→ Task details
There is one span to output from the data below: the lines starting at the line with "## Important considerations" and ending at the line with "### One piece of the puzzle". Output it exactly, ends included, nothing more.

══════

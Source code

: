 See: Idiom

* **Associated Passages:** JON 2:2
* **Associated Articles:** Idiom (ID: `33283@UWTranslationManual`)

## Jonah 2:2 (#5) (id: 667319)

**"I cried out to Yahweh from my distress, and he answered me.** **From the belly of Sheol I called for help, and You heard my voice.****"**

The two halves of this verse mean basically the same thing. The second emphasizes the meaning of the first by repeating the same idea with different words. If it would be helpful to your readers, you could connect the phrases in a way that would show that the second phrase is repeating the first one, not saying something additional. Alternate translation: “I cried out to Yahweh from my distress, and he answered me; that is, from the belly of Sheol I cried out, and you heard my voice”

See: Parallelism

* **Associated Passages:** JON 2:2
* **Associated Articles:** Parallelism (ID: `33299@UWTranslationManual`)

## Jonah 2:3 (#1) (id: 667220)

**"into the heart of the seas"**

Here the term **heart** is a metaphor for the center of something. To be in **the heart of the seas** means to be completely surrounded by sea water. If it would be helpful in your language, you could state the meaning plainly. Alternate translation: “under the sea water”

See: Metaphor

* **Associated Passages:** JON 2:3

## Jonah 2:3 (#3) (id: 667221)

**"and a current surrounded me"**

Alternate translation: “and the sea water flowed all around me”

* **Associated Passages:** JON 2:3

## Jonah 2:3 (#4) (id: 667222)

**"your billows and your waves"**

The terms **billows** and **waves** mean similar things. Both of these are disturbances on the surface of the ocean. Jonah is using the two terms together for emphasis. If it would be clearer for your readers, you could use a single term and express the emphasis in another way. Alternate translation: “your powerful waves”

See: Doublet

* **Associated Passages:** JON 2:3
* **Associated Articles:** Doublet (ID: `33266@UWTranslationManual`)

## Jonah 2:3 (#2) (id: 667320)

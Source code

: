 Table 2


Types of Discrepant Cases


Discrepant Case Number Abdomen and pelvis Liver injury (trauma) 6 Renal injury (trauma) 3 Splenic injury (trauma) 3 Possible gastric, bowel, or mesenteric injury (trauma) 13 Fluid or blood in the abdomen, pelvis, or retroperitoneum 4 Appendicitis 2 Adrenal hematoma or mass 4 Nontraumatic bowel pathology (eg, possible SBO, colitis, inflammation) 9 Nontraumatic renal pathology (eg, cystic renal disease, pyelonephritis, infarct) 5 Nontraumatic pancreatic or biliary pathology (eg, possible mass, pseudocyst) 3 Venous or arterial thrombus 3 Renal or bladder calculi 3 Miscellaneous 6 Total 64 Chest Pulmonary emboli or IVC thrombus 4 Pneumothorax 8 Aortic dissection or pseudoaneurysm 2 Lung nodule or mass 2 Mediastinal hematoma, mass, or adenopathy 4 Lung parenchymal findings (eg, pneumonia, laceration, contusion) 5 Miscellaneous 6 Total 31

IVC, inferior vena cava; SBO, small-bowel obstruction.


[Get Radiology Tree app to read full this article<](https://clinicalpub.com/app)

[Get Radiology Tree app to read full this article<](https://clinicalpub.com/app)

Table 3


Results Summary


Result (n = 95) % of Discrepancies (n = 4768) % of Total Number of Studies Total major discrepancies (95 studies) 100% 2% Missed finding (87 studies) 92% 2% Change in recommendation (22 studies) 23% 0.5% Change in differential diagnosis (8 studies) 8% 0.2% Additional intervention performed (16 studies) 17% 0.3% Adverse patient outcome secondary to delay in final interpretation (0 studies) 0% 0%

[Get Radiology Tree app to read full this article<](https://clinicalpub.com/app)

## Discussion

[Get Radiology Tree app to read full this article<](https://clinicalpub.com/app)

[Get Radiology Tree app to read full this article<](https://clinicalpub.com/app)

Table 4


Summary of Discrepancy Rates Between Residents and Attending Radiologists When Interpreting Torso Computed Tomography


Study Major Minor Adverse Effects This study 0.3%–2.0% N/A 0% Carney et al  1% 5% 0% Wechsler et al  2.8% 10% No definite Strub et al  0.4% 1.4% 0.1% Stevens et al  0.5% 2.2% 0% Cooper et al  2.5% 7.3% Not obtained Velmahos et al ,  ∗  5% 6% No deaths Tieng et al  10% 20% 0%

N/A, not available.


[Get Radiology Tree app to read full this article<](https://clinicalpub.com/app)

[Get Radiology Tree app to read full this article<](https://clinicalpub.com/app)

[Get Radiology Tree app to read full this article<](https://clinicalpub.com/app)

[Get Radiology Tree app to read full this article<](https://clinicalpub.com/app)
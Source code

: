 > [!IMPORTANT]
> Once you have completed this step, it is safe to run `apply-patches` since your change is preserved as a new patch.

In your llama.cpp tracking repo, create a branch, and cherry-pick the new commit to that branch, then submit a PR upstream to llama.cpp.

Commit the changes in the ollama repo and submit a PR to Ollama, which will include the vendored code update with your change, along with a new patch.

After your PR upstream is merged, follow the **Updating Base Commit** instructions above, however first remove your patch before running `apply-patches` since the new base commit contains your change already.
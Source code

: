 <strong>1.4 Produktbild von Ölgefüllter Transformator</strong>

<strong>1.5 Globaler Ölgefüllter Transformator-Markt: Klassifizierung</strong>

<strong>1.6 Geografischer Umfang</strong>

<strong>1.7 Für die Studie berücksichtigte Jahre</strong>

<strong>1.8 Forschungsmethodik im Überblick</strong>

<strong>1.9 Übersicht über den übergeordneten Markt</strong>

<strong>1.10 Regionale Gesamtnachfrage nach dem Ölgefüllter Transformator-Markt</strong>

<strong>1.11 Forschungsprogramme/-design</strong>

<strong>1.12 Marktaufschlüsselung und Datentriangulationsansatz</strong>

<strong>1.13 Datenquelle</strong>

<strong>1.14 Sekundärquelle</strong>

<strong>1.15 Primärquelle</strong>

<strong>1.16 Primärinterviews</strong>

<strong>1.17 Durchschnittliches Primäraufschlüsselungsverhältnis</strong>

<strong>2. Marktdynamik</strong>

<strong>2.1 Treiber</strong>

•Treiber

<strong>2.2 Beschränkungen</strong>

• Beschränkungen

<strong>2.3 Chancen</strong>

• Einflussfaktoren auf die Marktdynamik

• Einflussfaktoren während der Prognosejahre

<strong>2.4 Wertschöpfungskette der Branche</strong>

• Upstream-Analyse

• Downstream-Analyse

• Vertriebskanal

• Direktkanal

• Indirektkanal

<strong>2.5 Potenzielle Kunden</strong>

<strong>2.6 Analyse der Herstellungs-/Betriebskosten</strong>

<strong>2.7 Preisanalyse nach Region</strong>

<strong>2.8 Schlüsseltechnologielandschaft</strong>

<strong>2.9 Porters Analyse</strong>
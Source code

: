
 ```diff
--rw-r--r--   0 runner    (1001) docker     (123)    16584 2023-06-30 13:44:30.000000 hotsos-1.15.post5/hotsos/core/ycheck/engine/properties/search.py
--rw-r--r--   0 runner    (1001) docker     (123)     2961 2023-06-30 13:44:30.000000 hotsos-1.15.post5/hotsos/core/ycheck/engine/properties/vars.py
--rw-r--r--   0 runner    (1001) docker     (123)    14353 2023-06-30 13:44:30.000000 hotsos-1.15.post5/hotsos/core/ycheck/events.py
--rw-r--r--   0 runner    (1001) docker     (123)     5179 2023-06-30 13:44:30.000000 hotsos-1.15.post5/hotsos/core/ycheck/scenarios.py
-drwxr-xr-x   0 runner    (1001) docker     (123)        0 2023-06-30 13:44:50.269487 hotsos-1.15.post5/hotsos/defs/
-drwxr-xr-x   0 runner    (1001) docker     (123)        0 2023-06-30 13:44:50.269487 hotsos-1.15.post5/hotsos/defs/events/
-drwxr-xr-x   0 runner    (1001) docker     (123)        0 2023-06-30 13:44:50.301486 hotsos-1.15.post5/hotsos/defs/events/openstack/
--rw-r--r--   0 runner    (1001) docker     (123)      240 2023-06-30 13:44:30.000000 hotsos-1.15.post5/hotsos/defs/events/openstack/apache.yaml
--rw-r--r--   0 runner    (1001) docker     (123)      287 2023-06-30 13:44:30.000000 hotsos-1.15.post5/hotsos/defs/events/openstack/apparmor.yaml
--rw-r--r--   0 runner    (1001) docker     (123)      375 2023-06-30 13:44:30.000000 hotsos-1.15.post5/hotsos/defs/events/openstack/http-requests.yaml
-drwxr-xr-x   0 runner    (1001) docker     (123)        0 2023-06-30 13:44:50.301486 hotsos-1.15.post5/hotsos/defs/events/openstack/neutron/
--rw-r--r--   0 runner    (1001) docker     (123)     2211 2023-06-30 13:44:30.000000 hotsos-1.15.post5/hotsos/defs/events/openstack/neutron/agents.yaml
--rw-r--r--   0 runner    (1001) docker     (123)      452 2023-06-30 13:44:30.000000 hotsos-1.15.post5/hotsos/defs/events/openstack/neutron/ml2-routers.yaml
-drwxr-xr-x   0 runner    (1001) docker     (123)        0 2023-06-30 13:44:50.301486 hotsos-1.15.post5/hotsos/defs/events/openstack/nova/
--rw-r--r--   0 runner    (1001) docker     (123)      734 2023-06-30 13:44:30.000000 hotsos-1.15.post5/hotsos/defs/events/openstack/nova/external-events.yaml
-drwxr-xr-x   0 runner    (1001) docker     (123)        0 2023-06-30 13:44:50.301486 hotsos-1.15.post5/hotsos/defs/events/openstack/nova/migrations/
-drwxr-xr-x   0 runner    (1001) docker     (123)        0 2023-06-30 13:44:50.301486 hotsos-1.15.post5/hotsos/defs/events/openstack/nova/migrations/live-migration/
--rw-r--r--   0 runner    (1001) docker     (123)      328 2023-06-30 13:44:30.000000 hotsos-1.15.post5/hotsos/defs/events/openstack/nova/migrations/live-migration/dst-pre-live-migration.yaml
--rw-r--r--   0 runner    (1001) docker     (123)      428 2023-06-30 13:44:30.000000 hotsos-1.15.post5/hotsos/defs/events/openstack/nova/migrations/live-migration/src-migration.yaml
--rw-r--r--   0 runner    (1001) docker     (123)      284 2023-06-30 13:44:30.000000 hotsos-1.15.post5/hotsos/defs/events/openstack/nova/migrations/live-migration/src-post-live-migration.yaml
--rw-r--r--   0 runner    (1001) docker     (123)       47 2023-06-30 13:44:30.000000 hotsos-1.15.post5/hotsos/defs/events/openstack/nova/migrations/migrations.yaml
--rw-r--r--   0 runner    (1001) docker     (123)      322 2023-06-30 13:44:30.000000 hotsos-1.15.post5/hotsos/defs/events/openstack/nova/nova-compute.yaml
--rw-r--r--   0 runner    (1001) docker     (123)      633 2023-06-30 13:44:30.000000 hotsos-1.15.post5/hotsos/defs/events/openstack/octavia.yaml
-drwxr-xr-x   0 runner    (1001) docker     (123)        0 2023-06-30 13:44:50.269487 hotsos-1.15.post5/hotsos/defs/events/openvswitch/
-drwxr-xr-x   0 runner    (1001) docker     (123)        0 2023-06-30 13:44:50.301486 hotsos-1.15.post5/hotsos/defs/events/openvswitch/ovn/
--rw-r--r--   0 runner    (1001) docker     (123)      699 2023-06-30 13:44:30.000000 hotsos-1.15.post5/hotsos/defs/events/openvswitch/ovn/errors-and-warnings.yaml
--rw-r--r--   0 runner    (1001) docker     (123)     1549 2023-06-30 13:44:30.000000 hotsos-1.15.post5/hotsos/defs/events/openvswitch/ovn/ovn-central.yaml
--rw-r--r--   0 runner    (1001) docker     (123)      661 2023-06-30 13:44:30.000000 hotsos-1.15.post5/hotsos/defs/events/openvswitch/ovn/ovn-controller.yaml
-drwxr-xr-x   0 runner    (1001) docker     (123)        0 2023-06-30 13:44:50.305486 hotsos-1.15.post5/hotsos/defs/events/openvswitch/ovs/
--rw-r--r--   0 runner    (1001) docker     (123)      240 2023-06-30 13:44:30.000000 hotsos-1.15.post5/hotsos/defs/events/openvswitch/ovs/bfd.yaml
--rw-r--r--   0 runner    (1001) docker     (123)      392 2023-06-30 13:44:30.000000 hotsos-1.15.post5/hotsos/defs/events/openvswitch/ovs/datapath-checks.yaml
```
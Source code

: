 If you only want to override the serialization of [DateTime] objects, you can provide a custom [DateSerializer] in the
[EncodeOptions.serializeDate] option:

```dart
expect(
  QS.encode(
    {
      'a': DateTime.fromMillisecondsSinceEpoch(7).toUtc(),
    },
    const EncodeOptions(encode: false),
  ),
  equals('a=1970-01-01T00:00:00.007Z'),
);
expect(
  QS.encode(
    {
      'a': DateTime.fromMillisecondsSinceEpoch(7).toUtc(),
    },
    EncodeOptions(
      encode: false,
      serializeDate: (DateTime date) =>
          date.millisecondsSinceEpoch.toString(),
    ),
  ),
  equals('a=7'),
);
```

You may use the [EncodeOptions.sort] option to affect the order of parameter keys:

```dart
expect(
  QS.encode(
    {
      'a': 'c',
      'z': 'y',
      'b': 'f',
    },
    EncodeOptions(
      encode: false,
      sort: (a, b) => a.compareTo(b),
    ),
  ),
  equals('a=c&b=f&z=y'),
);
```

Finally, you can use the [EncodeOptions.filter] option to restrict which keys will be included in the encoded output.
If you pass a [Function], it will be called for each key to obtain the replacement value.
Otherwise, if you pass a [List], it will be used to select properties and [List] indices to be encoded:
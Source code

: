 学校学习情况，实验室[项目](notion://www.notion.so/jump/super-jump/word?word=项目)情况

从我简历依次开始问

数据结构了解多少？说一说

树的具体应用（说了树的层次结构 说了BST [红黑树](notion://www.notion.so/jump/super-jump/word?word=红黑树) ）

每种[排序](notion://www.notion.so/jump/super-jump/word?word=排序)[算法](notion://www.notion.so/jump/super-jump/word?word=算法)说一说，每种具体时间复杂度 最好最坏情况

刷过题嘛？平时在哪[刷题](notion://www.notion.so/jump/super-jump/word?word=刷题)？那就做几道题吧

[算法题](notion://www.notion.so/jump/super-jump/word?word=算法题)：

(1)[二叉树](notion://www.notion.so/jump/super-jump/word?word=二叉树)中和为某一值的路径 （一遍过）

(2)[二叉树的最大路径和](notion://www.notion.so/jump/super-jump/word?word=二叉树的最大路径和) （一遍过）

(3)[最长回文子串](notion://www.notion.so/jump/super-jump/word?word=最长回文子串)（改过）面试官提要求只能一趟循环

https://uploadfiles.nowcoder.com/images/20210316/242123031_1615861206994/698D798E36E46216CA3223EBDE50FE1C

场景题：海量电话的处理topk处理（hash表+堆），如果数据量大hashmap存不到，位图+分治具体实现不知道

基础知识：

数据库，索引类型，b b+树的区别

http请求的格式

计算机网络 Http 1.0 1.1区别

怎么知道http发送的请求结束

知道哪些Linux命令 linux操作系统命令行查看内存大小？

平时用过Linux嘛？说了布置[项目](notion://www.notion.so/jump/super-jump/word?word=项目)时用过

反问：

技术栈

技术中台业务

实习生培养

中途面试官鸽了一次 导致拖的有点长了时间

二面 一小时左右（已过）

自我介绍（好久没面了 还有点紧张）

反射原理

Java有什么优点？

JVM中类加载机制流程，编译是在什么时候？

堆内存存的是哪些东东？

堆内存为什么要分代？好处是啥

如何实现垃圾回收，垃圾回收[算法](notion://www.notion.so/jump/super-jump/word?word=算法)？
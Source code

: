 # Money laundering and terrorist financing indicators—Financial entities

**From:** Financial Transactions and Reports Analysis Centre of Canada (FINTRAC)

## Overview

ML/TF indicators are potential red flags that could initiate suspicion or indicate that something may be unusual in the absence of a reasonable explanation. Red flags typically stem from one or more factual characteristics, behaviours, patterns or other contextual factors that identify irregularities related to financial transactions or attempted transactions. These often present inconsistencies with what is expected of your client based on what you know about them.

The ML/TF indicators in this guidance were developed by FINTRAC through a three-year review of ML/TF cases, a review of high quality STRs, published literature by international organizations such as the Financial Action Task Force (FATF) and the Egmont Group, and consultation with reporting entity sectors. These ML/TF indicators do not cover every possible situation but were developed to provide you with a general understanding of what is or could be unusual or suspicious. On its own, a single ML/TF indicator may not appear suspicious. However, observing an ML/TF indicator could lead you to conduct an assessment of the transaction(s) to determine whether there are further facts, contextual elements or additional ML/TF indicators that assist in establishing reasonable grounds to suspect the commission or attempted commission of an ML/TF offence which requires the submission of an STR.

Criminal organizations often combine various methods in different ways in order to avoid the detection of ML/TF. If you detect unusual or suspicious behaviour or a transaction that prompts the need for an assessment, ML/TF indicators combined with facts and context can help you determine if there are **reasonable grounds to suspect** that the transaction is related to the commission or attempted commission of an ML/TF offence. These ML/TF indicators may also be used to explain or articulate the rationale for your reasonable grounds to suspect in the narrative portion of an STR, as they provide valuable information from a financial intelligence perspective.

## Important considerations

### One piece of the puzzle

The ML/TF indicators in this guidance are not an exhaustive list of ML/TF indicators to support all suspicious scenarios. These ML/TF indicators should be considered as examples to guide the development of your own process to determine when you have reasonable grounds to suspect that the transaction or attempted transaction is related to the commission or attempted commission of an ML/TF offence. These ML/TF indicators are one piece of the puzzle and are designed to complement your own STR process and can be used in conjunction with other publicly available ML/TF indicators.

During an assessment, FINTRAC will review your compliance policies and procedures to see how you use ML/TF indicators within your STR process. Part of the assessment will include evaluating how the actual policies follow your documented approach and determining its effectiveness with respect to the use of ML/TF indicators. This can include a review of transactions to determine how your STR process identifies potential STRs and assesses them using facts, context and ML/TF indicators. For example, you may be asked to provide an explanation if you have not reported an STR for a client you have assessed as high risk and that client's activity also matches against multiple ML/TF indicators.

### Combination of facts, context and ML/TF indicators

══════

→ The answer
## Important considerations

### One piece of the puzzle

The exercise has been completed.